Meredith Hindley is senior writer of HUMANITIES magazine.

Stephen Mitchell suffered from allergies. “When the trees come out, I can’t see. People stand around saying, ‘Isn’t it lovely,’ but I weep,” he told the New York Times in 1965. A thirty-five-year-old professor at Syracuse University, he found sanctuary in the temperature-controlled environment of the school’s computer center, where he surprised many people by showing how computers could be used to advance work in the humanities.

Each year, the Modern Language Association compiled a bibliography of every book, article, and review published during the year prior. Assembling the bibliography from more than 1,150 periodicals and making the accompanying index was an enormous undertaking, and it was all done by hand. Mitchell thought he could automate the process, and MLA agreed to let him try. He spent weeks translating the names of editors, translators, and authors into punch cards and writing the program to interpret the data. Then it was all over in twenty-three minutes. That’s how long it took the computer to compile and print the index, which ran to 18,001 entries.

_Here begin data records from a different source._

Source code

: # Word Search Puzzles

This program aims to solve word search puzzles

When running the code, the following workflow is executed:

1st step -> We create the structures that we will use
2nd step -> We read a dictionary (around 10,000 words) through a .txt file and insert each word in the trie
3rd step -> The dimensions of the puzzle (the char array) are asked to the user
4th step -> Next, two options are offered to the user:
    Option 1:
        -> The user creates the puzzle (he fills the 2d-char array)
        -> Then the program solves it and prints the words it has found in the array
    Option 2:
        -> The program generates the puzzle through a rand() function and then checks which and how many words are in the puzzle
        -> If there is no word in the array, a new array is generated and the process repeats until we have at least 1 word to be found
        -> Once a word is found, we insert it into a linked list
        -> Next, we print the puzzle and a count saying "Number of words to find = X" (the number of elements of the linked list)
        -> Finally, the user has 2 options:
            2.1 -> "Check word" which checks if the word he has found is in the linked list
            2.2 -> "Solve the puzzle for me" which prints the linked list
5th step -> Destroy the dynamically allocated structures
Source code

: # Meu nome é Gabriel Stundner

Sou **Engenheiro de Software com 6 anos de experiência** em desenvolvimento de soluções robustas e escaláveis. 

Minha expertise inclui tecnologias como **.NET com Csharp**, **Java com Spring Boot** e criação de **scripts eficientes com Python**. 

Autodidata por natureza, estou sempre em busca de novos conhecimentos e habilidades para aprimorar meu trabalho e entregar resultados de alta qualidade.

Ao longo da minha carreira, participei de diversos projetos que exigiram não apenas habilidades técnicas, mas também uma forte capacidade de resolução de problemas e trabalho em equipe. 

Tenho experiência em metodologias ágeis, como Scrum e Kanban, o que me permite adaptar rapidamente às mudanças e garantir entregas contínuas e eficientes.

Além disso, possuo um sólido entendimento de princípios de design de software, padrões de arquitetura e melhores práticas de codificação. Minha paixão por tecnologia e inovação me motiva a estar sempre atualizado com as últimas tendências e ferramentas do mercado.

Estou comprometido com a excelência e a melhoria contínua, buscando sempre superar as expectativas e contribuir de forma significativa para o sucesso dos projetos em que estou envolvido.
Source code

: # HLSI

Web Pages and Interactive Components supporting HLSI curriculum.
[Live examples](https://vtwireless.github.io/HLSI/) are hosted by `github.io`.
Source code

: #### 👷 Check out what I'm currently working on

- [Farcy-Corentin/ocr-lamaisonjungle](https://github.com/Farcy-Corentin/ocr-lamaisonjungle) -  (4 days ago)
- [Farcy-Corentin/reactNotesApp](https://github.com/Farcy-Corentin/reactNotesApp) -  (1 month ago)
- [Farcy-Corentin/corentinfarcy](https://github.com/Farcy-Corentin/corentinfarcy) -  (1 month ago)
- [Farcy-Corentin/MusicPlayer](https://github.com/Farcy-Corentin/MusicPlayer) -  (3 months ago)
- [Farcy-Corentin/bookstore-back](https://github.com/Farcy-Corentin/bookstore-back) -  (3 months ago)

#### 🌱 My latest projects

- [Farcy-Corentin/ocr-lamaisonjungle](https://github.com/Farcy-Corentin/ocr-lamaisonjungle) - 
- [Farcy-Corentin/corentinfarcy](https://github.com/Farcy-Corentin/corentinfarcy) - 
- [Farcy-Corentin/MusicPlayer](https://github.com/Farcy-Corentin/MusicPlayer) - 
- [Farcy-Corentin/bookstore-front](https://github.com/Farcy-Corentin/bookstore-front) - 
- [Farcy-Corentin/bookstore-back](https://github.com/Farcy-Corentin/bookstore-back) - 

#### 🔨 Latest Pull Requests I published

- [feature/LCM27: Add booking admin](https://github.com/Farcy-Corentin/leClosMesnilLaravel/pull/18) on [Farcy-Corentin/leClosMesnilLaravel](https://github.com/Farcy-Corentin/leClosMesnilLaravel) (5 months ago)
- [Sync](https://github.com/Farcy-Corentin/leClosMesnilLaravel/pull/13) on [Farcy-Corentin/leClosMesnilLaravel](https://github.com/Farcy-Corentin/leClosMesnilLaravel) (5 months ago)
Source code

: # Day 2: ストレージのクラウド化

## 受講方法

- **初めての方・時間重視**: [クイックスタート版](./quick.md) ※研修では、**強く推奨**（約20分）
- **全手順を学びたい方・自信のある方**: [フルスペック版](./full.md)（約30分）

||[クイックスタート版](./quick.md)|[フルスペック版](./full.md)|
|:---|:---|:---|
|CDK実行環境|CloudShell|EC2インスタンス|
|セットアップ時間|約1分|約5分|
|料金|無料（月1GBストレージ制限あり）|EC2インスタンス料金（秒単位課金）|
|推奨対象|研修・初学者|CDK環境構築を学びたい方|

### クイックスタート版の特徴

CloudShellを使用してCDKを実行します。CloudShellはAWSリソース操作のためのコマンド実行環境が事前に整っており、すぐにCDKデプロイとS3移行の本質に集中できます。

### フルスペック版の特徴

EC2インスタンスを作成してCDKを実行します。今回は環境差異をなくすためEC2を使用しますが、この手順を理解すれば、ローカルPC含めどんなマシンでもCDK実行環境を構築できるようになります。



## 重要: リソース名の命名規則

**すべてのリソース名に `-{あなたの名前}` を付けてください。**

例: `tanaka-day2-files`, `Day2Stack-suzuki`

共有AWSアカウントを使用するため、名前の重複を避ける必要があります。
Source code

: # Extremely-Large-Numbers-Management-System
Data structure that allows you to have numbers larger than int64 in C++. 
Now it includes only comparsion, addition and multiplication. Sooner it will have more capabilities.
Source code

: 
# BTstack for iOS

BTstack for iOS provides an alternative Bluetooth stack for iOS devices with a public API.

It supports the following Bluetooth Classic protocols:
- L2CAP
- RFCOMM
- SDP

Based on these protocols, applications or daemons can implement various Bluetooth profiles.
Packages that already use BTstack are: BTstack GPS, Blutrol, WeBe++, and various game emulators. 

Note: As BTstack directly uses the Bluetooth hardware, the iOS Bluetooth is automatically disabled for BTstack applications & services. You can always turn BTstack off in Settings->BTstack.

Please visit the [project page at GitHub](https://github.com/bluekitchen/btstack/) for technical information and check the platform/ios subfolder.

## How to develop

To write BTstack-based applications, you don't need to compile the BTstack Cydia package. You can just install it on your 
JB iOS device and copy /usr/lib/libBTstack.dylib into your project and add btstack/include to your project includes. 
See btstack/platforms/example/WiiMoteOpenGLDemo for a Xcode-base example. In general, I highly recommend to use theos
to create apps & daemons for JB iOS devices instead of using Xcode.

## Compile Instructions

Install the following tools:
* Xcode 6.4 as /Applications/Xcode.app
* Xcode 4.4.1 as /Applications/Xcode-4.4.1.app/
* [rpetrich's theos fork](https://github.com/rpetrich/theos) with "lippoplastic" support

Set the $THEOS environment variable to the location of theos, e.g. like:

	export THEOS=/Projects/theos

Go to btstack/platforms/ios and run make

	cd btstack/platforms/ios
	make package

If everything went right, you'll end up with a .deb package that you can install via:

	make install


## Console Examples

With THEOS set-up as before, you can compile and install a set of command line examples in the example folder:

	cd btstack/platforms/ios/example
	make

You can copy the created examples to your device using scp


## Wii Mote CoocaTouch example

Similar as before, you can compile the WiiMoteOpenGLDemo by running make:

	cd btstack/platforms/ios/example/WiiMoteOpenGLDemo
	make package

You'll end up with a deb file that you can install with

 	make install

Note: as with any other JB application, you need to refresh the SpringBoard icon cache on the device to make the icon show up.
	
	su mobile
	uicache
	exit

During the previous fifteen years, computers had been making inroads into the humanities, emerging as more than a passing curiosity by the mid 1960s. The digital humanities—or “humanities computing,” as it was then known—used machines the size of small cars, punch cards, and data recorded on magnetic tape. To many scholars, its methods, which depended on breaking down texts into data elements, seemed alien, as did the antiseptic atmosphere of the computer lab. But for those who didn’t mind working away from the comforting smell of musty old books, a new field was opening up, a hybrid discipline that would receive significant assistance from the National Endowment for the Humanities, which made its debut in 1965....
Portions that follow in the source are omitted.